Historical Exhibit Commemorates PSU Heritage

Most Penn State students are familiar with staple historical landmarks on campus like Old Main and the Lion Shrine. What most students don’t realize is that over 70 historical markers and buildings decorate the beautiful west side of campus. On top of that, Penn State has a history of considerable accomplishments in the fields of engineering, agriculture, nuclear science and bio-mechanics.

A photo-exhibition, honoring just a part of Penn State’s vast heritage, is currently on display at the Hintz-Alumni Center until June 8. The 32 pictures, which are hanging in Robb Hall, can be divided into three main categories: prominent people, historical buildings and noteworthy accomplishments.

Among the many portraits in the exhibit are Moses Thompson, who was instrumental in designating the location of the school and served as its treasurer from 1867 to 1874, and first president of the university Evan Pugh, who pushed for integrating science, agriculture and engineering into the curriculum.

The exhibit also brings together many of the 29 historical buildings that predominantly mark the west side of campus. Two of the more interesting buildings are Old Engineering and Borland Lab (see image).

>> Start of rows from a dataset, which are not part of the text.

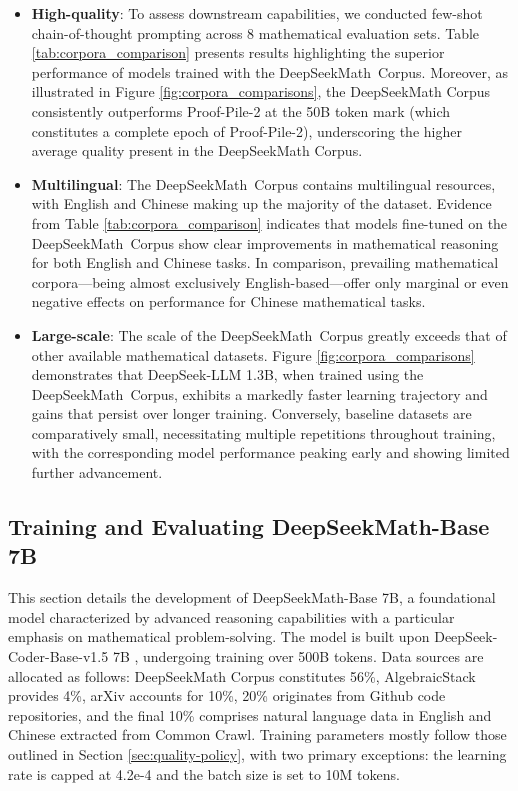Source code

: \begin{itemize}[topsep=0pt]
\begin{itemize}[topsep=0pt]
    \item \textbf{High-quality}:
    To assess downstream capabilities, we conducted few-shot chain-of-thought prompting \cite{cot} across 8 mathematical evaluation sets. Table \ref{tab:corpora_comparison} presents results highlighting the superior performance of models trained with the DeepSeekMath~Corpus. Moreover, as illustrated in Figure \ref{fig:corpora_comparisons}, the DeepSeekMath Corpus consistently outperforms Proof-Pile-2 at the 50B token mark (which constitutes a complete epoch of Proof-Pile-2), underscoring the higher average quality present in the DeepSeekMath Corpus.
    \item \textbf{Multilingual}:
    The DeepSeekMath~Corpus contains multilingual resources, with English and Chinese making up the majority of the dataset. Evidence from Table \ref{tab:corpora_comparison} indicates that models fine-tuned on the DeepSeekMath~Corpus show clear improvements in mathematical reasoning for both English and Chinese tasks. In comparison, prevailing mathematical corpora—being almost exclusively English-based—offer only marginal or even negative effects on performance for Chinese mathematical tasks.
    \item \textbf{Large-scale}:
    The scale of the DeepSeekMath~Corpus greatly exceeds that of other available mathematical datasets. Figure \ref{fig:corpora_comparisons} demonstrates that DeepSeek-LLM 1.3B, when trained using the DeepSeekMath~Corpus, exhibits a markedly faster learning trajectory and gains that persist over longer training. Conversely, baseline datasets are comparatively small, necessitating multiple repetitions throughout training, with the corresponding model performance peaking early and showing limited further advancement.
\end{itemize}

\subsection{Training and Evaluating DeepSeekMath-Base 7B}

This section details the development of DeepSeekMath-Base 7B, a foundational model characterized by advanced reasoning capabilities with a particular emphasis on mathematical problem-solving. The model is built upon DeepSeek-Coder-Base-v1.5 7B \citep{deepseek-coder}, undergoing training over 500B tokens. Data sources are allocated as follows: DeepSeekMath Corpus constitutes 56\%, AlgebraicStack provides 4\%, arXiv accounts for 10\%, 20\% originates from Github code repositories, and the final 10\% comprises natural language data in English and Chinese extracted from Common Crawl. Training parameters mostly follow those outlined in Section \ref{sec:quality-policy}, with two primary exceptions: the learning rate is capped at 4.2e-4 and the batch size is set to 10M tokens.


\end{itemize}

Old Engineering, which opened in 1892, was considered to be the “capstone” of campus. During its time, the building housed the studies of civil, mechanical, electrical and mining engineering, in addition to providing steam heating for the entire campus. Old Engineering would propel Penn State into the top ten engineering schools in the country, and stood until it was destroyed by an incredible fire on November 25, 1918.

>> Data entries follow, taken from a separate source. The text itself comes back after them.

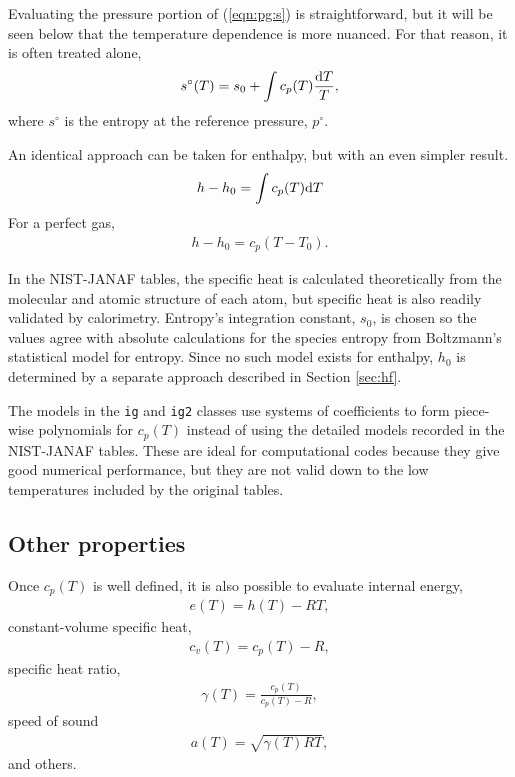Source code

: Evaluating the pressure portion of (\ref{eqn:pg:s}) is straightforward, but it will be seen below that the temperature dependence is more nuanced.  For that reason, it is often treated alone,
\begin{align}
s^\circ(T) = s_0 + \int c_p(T) \frac{\mathrm{d} T}{T},
\end{align}
where $s^\circ$ is the entropy at the reference pressure, $p^\circ$.

An identical approach can be taken for enthalpy, but with an even simpler result.  
\begin{align}
h - h_0 = \int c_p(T) \mathrm{d} T \label{eqn:ig:h}
\end{align}
For a perfect gas,
\begin{align}
h - h_0 = c_p \left(T - T_0\right). \label{eqn:pg:h}
\end{align}

In the NIST-JANAF tables, the specific heat is calculated theoretically from the molecular and atomic structure of each atom, but specific heat is also readily validated by calorimetry.  Entropy's integration constant, $s_0$, is chosen so the values agree with absolute calculations for the species entropy from Boltzmann's statistical model for entropy.  Since no such model exists for enthalpy, $h_0$ is determined by a separate approach described in Section \ref{sec:hf}.

The models in the \texttt{ig} and \texttt{ig2} classes use systems of coefficients to form piece-wise polynomials for $c_p(T)$ instead of using the detailed models recorded in the NIST-JANAF tables.  These are ideal for computational codes because they give good numerical performance, but they are not valid down to the low temperatures included by the original tables.

\subsection{Other properties}

Once $c_p(T)$ is well defined, it is also possible to evaluate internal energy,
\begin{align}
e(T) = h(T) - RT,\label{eqn:ig:e}
\end{align}
constant-volume specific heat,
\begin{align}
c_v(T) = c_p(T) - R,\label{eqn:ig:cv}
\end{align}
specific heat ratio,
\begin{align}
\gamma(T) = \frac{c_p(T)}{c_p(T) - R},\label{eqn:ig:cp}
\end{align}
speed of sound
\begin{align}
a(T) = \sqrt{\gamma(T) R T},\label{eqn:ig:a}
\end{align}
and others.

Borland Lab became the world wide home of animal insemination during the 1940s. Studies conducted by Professor John Almquist in the lab discovered new techniques for preserving animal semen with antibiotics. As these techniques gained recognition, there was an increase across the globe in both the breeding of cattle and the production of food.

Even more interesting are the myriad groundbreaking accomplishments Penn State has achieved over the years.

In 1955, Penn State became the first university to operate a nuclear reactor as a part of President Eisenhower’s “Atoms of Peace” program.

In 1967, Dr. Richard Nelson spearheaded the development of the world’s first bio-mechanics laboratory for the purpose of studying sports science and health at Penn State. Six years later, the International Society of Biomechnics was founded here.

In addition to these, Penn State has played a pivotal role in the fields of cardiovascular health, mushroom science and atmospheric research.

The “Commemorating Penn State Accomplishments: The Historical Markers” exhibit was brought to fruition under the guidance and leadership of Paul Karwacki, a member of the Special Collections Library of the University Archives Unit. Karwacki, who graduated in the 70’s and has been a member of the University Archives Unit for six years, said he was “very interested in learning about the markers…and taking charge of putting the exhibition together.” Karawaki, who sorted through hundreds of photos with a team of coworkers and eventually narrowed them down  to those now displayed, went on to say that “This exhibit was a way for me to learn some of that heritage, and especially to share it with the PSU, and surrounding community.”

Students interested in learning more about Penn State’s colorful heritage can check out the Historical Markers Exhibit up until June 8 in the Hintz Alumni Center.